If this needs another round of refinement, I'm fine with keeping this PR as it is, and deferring such ideas to a future PR (e.g. as part of working in #392 or #2146).

I can see what you're aiming at - but as I said previously, my instinct is that this is probably overkill, even in the context of the additional PRs. My bet for now would be to leave it until it's clear that there's a benefit to be gained.

[NMertsch]

the uses in the tests (especially examples like here and here, where we are literally checking that the known license list is the one that has been passed in as the list of question options, seem like additional opportunities for cleanup.

I hope 69f6d08 is what you had in mind. Otherwise please make the change yourself or be more explicit :)

Is there anything else missing here?

[freakboy3742]

The most recent change wasn't quite what I had in mind - validating the full API call is still worth it, to ensure that the full list of options being presented is as expected; however, that's an easy tweak for me to make.
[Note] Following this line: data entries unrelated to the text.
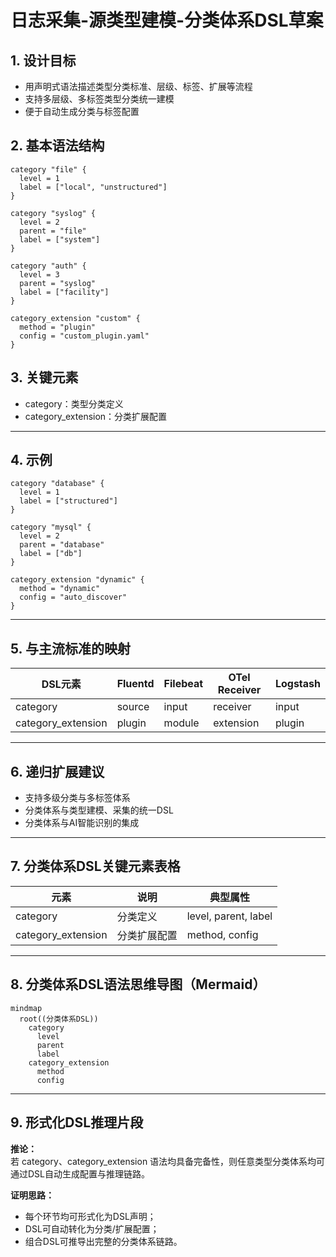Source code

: # 日志采集-源类型建模-分类体系DSL草案

## 1. 设计目标

- 用声明式语法描述类型分类标准、层级、标签、扩展等流程
- 支持多层级、多标签类型分类统一建模
- 便于自动生成分类与标签配置

## 2. 基本语法结构

```dsl
category "file" {
  level = 1
  label = ["local", "unstructured"]
}

category "syslog" {
  level = 2
  parent = "file"
  label = ["system"]
}

category "auth" {
  level = 3
  parent = "syslog"
  label = ["facility"]
}

category_extension "custom" {
  method = "plugin"
  config = "custom_plugin.yaml"
}
```

## 3. 关键元素

- category：类型分类定义
- category_extension：分类扩展配置

---

## 4. 示例

```dsl
category "database" {
  level = 1
  label = ["structured"]
}

category "mysql" {
  level = 2
  parent = "database"
  label = ["db"]
}

category_extension "dynamic" {
  method = "dynamic"
  config = "auto_discover"
}
```

---

## 5. 与主流标准的映射

| DSL元素        | Fluentd | Filebeat | OTel Receiver | Logstash |
|----------------|---------|----------|---------------|----------|
| category       | source  | input    | receiver      | input    |
| category_extension | plugin | module   | extension     | plugin   |

---

## 6. 递归扩展建议

- 支持多级分类与多标签体系
- 分类体系与类型建模、采集的统一DSL
- 分类体系与AI智能识别的集成

---

## 7. 分类体系DSL关键元素表格

| 元素            | 说明           | 典型属性           |
|-----------------|----------------|--------------------|
| category        | 分类定义       | level, parent, label |
| category_extension | 分类扩展配置 | method, config     |

---

## 8. 分类体系DSL语法思维导图（Mermaid）

```mermaid
mindmap
  root((分类体系DSL))
    category
      level
      parent
      label
    category_extension
      method
      config
```

---

## 9. 形式化DSL推理片段

**推论：**  
若 category、category_extension 语法均具备完备性，则任意类型分类体系均可通过DSL自动生成配置与推理链路。

**证明思路：**  

- 每个环节均可形式化为DSL声明；
- DSL可自动转化为分类/扩展配置；
- 组合DSL可推导出完整的分类体系链路。
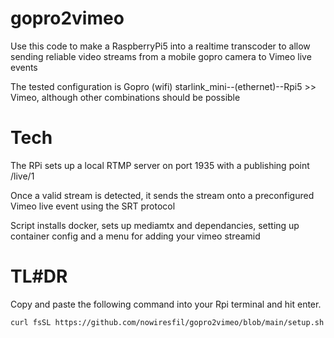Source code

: # gopro2vimeo

Use this code to make a RaspberryPi5 into a realtime transcoder to allow sending reliable video streams from a mobile gopro camera to Vimeo live events

The tested configuration is Gopro (wifi) starlink_mini--(ethernet)--Rpi5 >> Vimeo, although other combinations should be possible

# Tech
  The RPi sets up a local RTMP server on port 1935 with a publishing point /live/1

  Once a valid stream is detected, it sends the stream onto a preconfigured Vimeo live event using the SRT protocol

  Script installs docker, sets up mediamtx and dependancies, setting up container config and a menu for adding your vimeo streamid

# TL#DR
Copy and paste the following command into your Rpi terminal and hit enter. 

```bash
curl fsSL https://github.com/nowiresfil/gopro2vimeo/blob/main/setup.sh | bash
```

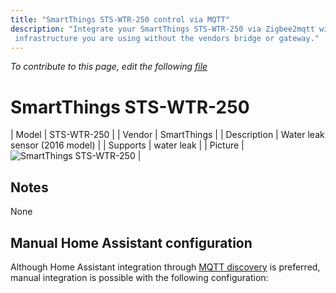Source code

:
 ```yaml
---
title: "SmartThings STS-WTR-250 control via MQTT"
description: "Integrate your SmartThings STS-WTR-250 via Zigbee2mqtt with whatever smart home
 infrastructure you are using without the vendors bridge or gateway."
---
```


*To contribute to this page, edit the following
[file](https://github.com/Koenkk/zigbee2mqtt.io/blob/master/docs/devices/STS-WTR-250.md)*

# SmartThings STS-WTR-250

| Model | STS-WTR-250  |
| Vendor  | SmartThings  |
| Description | Water leak sensor (2016 model) |
| Supports | water leak |
| Picture | ![SmartThings STS-WTR-250](./assets/devices/STS-WTR-250.jpg) |

## Notes

None

## Manual Home Assistant configuration
Although Home Assistant integration through [MQTT discovery](../integration/home_assistant) is preferred,
manual integration is possible with the following configuration:

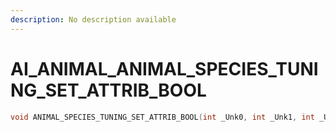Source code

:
 ```yaml
---
description: No description available 
---
```


# AI_ANIMAL\_ANIMAL_SPECIES_TUNING_SET_ATTRIB_BOOL

```cpp
void ANIMAL_SPECIES_TUNING_SET_ATTRIB_BOOL(int _Unk0, int _Unk1, int _Unk2, int _Unk3);
```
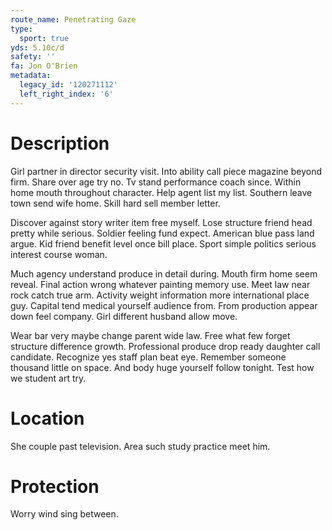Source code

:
 ```yaml
---
route_name: Penetrating Gaze
type:
  sport: true
yds: 5.10c/d
safety: ''
fa: Jon O'Brien
metadata:
  legacy_id: '120271112'
  left_right_index: '6'
---
```

# Description
Girl partner in director security visit. Into ability call piece magazine beyond firm. Share over age try no. Tv stand performance coach since. Within home mouth throughout character. Help agent list my list. Southern leave town send wife home. Skill hard sell member letter.

Discover against story writer item free myself. Lose structure friend head pretty while serious. Soldier feeling fund expect. American blue pass land argue. Kid friend benefit level once bill place. Sport simple politics serious interest course woman.

Much agency understand produce in detail during. Mouth firm home seem reveal. Final action wrong whatever painting memory use. Meet law near rock catch true arm. Activity weight information more international place guy. Capital tend medical yourself audience from. From production appear down feel company. Girl different husband allow move.

Wear bar very maybe change parent wide law. Free what few forget structure difference growth. Professional produce drop ready daughter call candidate. Recognize yes staff plan beat eye. Remember someone thousand little on space. And body huge yourself follow tonight. Test how we student art try.

# Location
She couple past television. Area such study practice meet him.

# Protection
Worry wind sing between.


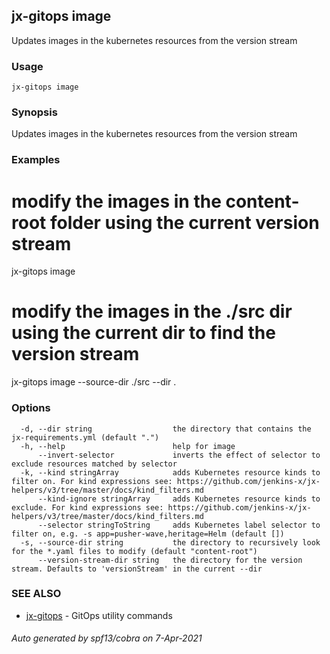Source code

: ## jx-gitops image

Updates images in the kubernetes resources from the version stream

### Usage

```
jx-gitops image
```

### Synopsis

Updates images in the kubernetes resources from the version stream

### Examples

  # modify the images in the content-root folder using the current version stream
  jx-gitops image
  # modify the images in the ./src dir using the current dir to find the version stream
  jx-gitops image --source-dir ./src --dir .

### Options

```
  -d, --dir string                  the directory that contains the jx-requirements.yml (default ".")
  -h, --help                        help for image
      --invert-selector             inverts the effect of selector to exclude resources matched by selector
  -k, --kind stringArray            adds Kubernetes resource kinds to filter on. For kind expressions see: https://github.com/jenkins-x/jx-helpers/v3/tree/master/docs/kind_filters.md
      --kind-ignore stringArray     adds Kubernetes resource kinds to exclude. For kind expressions see: https://github.com/jenkins-x/jx-helpers/v3/tree/master/docs/kind_filters.md
      --selector stringToString     adds Kubernetes label selector to filter on, e.g. -s app=pusher-wave,heritage=Helm (default [])
  -s, --source-dir string           the directory to recursively look for the *.yaml files to modify (default "content-root")
      --version-stream-dir string   the directory for the version stream. Defaults to 'versionStream' in the current --dir
```

### SEE ALSO

* [jx-gitops](jx-gitops.md)	 - GitOps utility commands

###### Auto generated by spf13/cobra on 7-Apr-2021
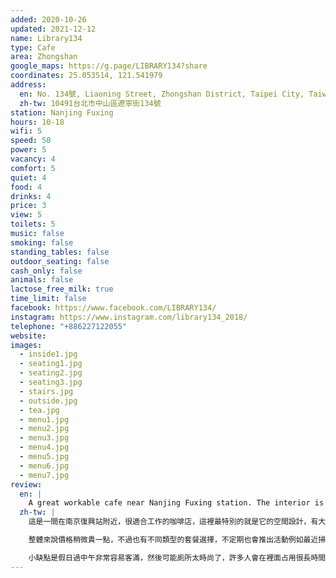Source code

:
 ```yaml
---
added: 2020-10-26
updated: 2021-12-12
name: Library134
type: Cafe
area: Zhongshan
google_maps: https://g.page/LIBRARY134?share
coordinates: 25.053514, 121.541979
address:
  en: No. 134號, Liaoning Street, Zhongshan District, Taipei City, Taiwan 10491
  zh-tw: 10491台北市中山區遼寧街134號
station: Nanjing Fuxing
hours: 10-18
wifi: 5
speed: 50
power: 5
vacancy: 4
comfort: 5
quiet: 4
food: 4
drinks: 4
price: 3
view: 5
toilets: 5
music: false
smoking: false
standing_tables: false
outdoor_seating: false
cash_only: false
animals: false
lactose_free_milk: true
time_limit: false
facebook: https://www.facebook.com/LIBRARY134/
instagram: https://www.instagram.com/library134_2018/
telephone: "+886227122055"
website: 
images:
  - inside1.jpg
  - seating1.jpg
  - seating2.jpg
  - seating3.jpg
  - stairs.jpg
  - outside.jpg
  - tea.jpg
  - menu1.jpg
  - menu2.jpg
  - menu3.jpg
  - menu4.jpg
  - menu5.jpg
  - menu6.jpg
  - menu7.jpg
review:
  en: |
    A great workable cafe near Nanjing Fuxing station. The interior is quite unique, with large glass walls and filled with bookshelves. The counter seats and the large work table on the second floor are great for working. Lots of power outlets, comfortable seats, and fast WiFi. The drinks selection is good, and there are some decent food options as well, but a little pricey. The menu has 2 prices for each item. Scan the QR code with Line at the counter and show it when you pay to get the cheapest price.
  zh-tw: |
    這是一間在南京復興站附近，很適合工作的咖啡店，這裡最特別的就是它的空間設計，有大面的落地窗，和延伸到天花板的書架。空間做了不少目的的劃分，適合不同的需求，椅子很舒適，很多插座，WiFi也非常快，雖然每個位置都很適合工作，但所有類型的首選大概就是二樓的工作桌，有很多插座。飲品的選擇很多也很不錯，這邊也推出不少特色主餐，用心和美味的程度已經不輸餐廳，雖然在工作桌上吃飯有點怪，但還是很推薦唷！(看著別人吃也會很想點來吃 :P)

    整體來說價格稍微貴一點，不過也有不同類型的套餐選擇，不定期也會推出活動例如最近掃描QR code可以有點折扣。

    小缺點是假日過中午非常容易客滿，然後可能廁所太時尚了，許多人會在裡面占用很長時間(15-20分鐘)
---
```

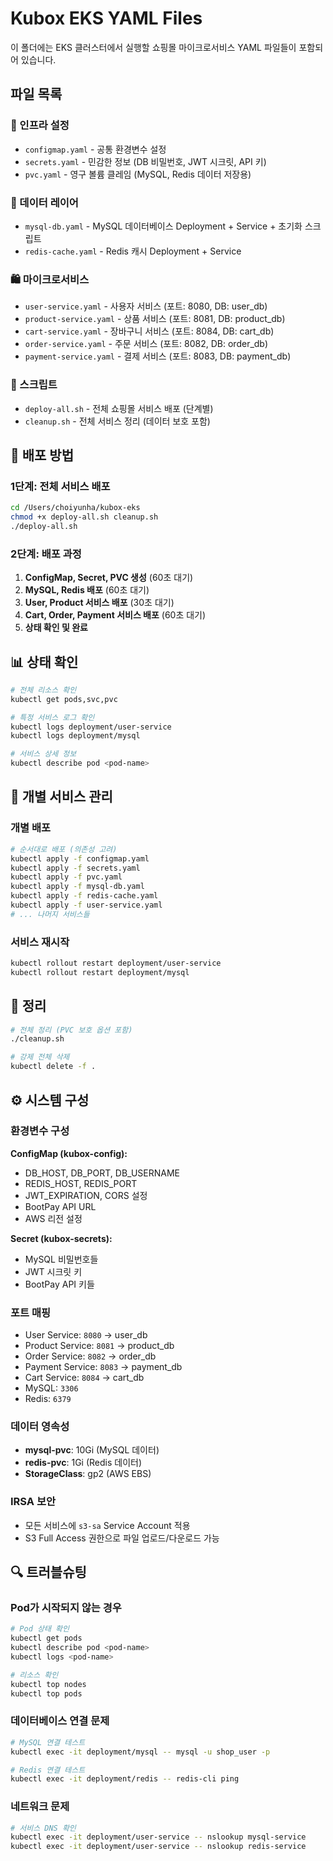 # Kubox EKS YAML Files

이 폴더에는 EKS 클러스터에서 실행할 쇼핑몰 마이크로서비스 YAML 파일들이 포함되어 있습니다.

## 파일 목록

### 🔧 인프라 설정
- `configmap.yaml` - 공통 환경변수 설정
- `secrets.yaml` - 민감한 정보 (DB 비밀번호, JWT 시크릿, API 키)
- `pvc.yaml` - 영구 볼륨 클레임 (MySQL, Redis 데이터 저장용)

### 💾 데이터 레이어
- `mysql-db.yaml` - MySQL 데이터베이스 Deployment + Service + 초기화 스크립트
- `redis-cache.yaml` - Redis 캐시 Deployment + Service

### 🛍️ 마이크로서비스
- `user-service.yaml` - 사용자 서비스 (포트: 8080, DB: user_db)
- `product-service.yaml` - 상품 서비스 (포트: 8081, DB: product_db)
- `cart-service.yaml` - 장바구니 서비스 (포트: 8084, DB: cart_db)
- `order-service.yaml` - 주문 서비스 (포트: 8082, DB: order_db)
- `payment-service.yaml` - 결제 서비스 (포트: 8083, DB: payment_db)

### 📝 스크립트
- `deploy-all.sh` - 전체 쇼핑몰 서비스 배포 (단계별)
- `cleanup.sh` - 전체 서비스 정리 (데이터 보호 포함)

## 🚀 배포 방법

### 1단계: 전체 서비스 배포
```bash
cd /Users/choiyunha/kubox-eks
chmod +x deploy-all.sh cleanup.sh
./deploy-all.sh
```

### 2단계: 배포 과정
1. **ConfigMap, Secret, PVC 생성** (60초 대기)
2. **MySQL, Redis 배포** (60초 대기) 
3. **User, Product 서비스 배포** (30초 대기)
4. **Cart, Order, Payment 서비스 배포** (60초 대기)
5. **상태 확인 및 완료**

## 📊 상태 확인

```bash
# 전체 리소스 확인
kubectl get pods,svc,pvc

# 특정 서비스 로그 확인
kubectl logs deployment/user-service
kubectl logs deployment/mysql

# 서비스 상세 정보
kubectl describe pod <pod-name>
```

## 🔧 개별 서비스 관리

### 개별 배포
```bash
# 순서대로 배포 (의존성 고려)
kubectl apply -f configmap.yaml
kubectl apply -f secrets.yaml
kubectl apply -f pvc.yaml
kubectl apply -f mysql-db.yaml
kubectl apply -f redis-cache.yaml
kubectl apply -f user-service.yaml
# ... 나머지 서비스들
```

### 서비스 재시작
```bash
kubectl rollout restart deployment/user-service
kubectl rollout restart deployment/mysql
```

## 🧹 정리

```bash
# 전체 정리 (PVC 보호 옵션 포함)
./cleanup.sh

# 강제 전체 삭제
kubectl delete -f .
```

## ⚙️ 시스템 구성

### 환경변수 구성
**ConfigMap (kubox-config):**
- DB_HOST, DB_PORT, DB_USERNAME
- REDIS_HOST, REDIS_PORT  
- JWT_EXPIRATION, CORS 설정
- BootPay API URL
- AWS 리전 설정

**Secret (kubox-secrets):**
- MySQL 비밀번호들
- JWT 시크릿 키
- BootPay API 키들

### 포트 매핑
- User Service: `8080` → user_db
- Product Service: `8081` → product_db  
- Order Service: `8082` → order_db
- Payment Service: `8083` → payment_db
- Cart Service: `8084` → cart_db
- MySQL: `3306`
- Redis: `6379`

### 데이터 영속성
- **mysql-pvc**: 10Gi (MySQL 데이터)
- **redis-pvc**: 1Gi (Redis 데이터)
- **StorageClass**: gp2 (AWS EBS)

### IRSA 보안
- 모든 서비스에 `s3-sa` Service Account 적용
- S3 Full Access 권한으로 파일 업로드/다운로드 가능

## 🔍 트러블슈팅

### Pod가 시작되지 않는 경우
```bash
# Pod 상태 확인
kubectl get pods
kubectl describe pod <pod-name>
kubectl logs <pod-name>

# 리소스 확인
kubectl top nodes
kubectl top pods
```

### 데이터베이스 연결 문제
```bash
# MySQL 연결 테스트
kubectl exec -it deployment/mysql -- mysql -u shop_user -p

# Redis 연결 테스트  
kubectl exec -it deployment/redis -- redis-cli ping
```

### 네트워크 문제
```bash
# 서비스 DNS 확인
kubectl exec -it deployment/user-service -- nslookup mysql-service
kubectl exec -it deployment/user-service -- nslookup redis-service
```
I've also pulled out the default license in the new command as a constant; it's only used in one place, but I think it's worth being explicit.

Lastly, I've added a removal changenote - this is an edge case, but it's worth being explicit that if anyone is using the -Q license=XXX option in a script somewhere, their script will need to change.

With that - I think this is ready to land! Thanks for the pair of PRs!